▸ Task to carry out
From the entries that follow, copy exactly the lines beginning at the line holding "The JavaScript exception" and continuing through the line holding "## What went wrong?".

*** Records to process ***

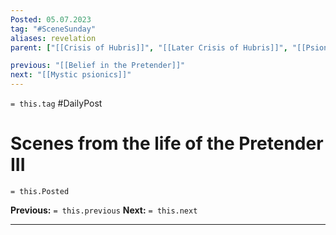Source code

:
 ```yaml
---
Posted: 05.07.2023
tag: "#SceneSunday"
aliases: revelation
parent: ["[[Crisis of Hubris]]", "[[Later Crisis of Hubris]]", "[[Psionic Age]]", "[[History of Psionics]]", "[[Disciples of the Pretender]]"]

previous: "[[Belief in the Pretender]]"
next: "[[Mystic psionics]]"
---
```

`= this.tag` #DailyPost 
# Scenes from the life of the Pretender III
`= this.Posted`

**Previous:** `= this.previous`
**Next:** `= this.next`

---

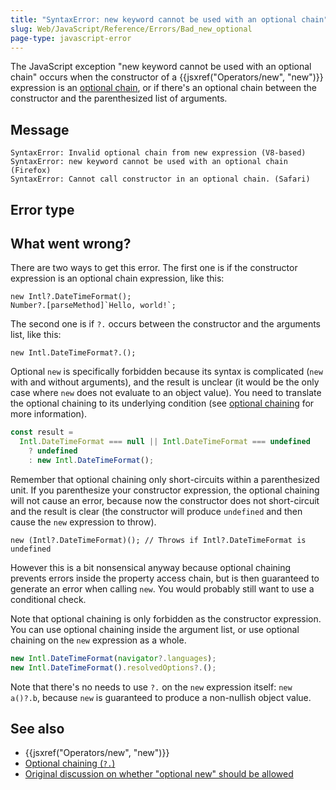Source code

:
 ```yaml
---
title: "SyntaxError: new keyword cannot be used with an optional chain"
slug: Web/JavaScript/Reference/Errors/Bad_new_optional
page-type: javascript-error
---
```




The JavaScript exception "new keyword cannot be used with an optional chain" occurs when the constructor of a {{jsxref("Operators/new", "new")}} expression is an [optional chain](/Web/JavaScript/Reference/Operators/Optional_chaining), or if there's an optional chain between the constructor and the parenthesized list of arguments.

## Message

```plain
SyntaxError: Invalid optional chain from new expression (V8-based)
SyntaxError: new keyword cannot be used with an optional chain (Firefox)
SyntaxError: Cannot call constructor in an optional chain. (Safari)
```

## Error type



## What went wrong?

There are two ways to get this error. The first one is if the constructor expression is an optional chain expression, like this:

```js-nolint example-bad
new Intl?.DateTimeFormat();
Number?.[parseMethod]`Hello, world!`;
```

The second one is if `?.` occurs between the constructor and the arguments list, like this:

```js-nolint
new Intl.DateTimeFormat?.();
```

Optional `new` is specifically forbidden because its syntax is complicated (`new` with and without arguments), and the result is unclear (it would be the only case where `new` does not evaluate to an object value). You need to translate the optional chaining to its underlying condition (see [optional chaining](/Web/JavaScript/Reference/Operators/Optional_chaining) for more information).

```js
const result =
  Intl.DateTimeFormat === null || Intl.DateTimeFormat === undefined
    ? undefined
    : new Intl.DateTimeFormat();
```

Remember that optional chaining only short-circuits within a parenthesized unit. If you parenthesize your constructor expression, the optional chaining will not cause an error, because now the constructor does not short-circuit and the result is clear (the constructor will produce `undefined` and then cause the `new` expression to throw).

```js-nolint
new (Intl?.DateTimeFormat)(); // Throws if Intl?.DateTimeFormat is undefined
```

However this is a bit nonsensical anyway because optional chaining prevents errors inside the property access chain, but is then guaranteed to generate an error when calling `new`. You would probably still want to use a conditional check.

Note that optional chaining is only forbidden as the constructor expression. You can use optional chaining inside the argument list, or use optional chaining on the `new` expression as a whole.

```js example-good
new Intl.DateTimeFormat(navigator?.languages);
new Intl.DateTimeFormat().resolvedOptions?.();
```

Note that there's no needs to use `?.` on the `new` expression itself: `new a()?.b`, because `new` is guaranteed to produce a non-nullish object value.

## See also

- {{jsxref("Operators/new", "new")}}
- [Optional chaining (`?.`)](/Web/JavaScript/Reference/Operators/Optional_chaining)
- [Original discussion on whether "optional new" should be allowed](https://github.com/tc39/proposal-optional-chaining/issues/22)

***

▸ Output of the task
The JavaScript exception "new keyword cannot be used with an optional chain" occurs when the constructor of a {{jsxref("Operators/new", "new")}} expression is an [optional chain](/Web/JavaScript/Reference/Operators/Optional_chaining), or if there's an optional chain between the constructor and the parenthesized list of arguments.

## Message

```plain
SyntaxError: Invalid optional chain from new expression (V8-based)
SyntaxError: new keyword cannot be used with an optional chain (Firefox)
SyntaxError: Cannot call constructor in an optional chain. (Safari)
```

## Error type



## What went wrong?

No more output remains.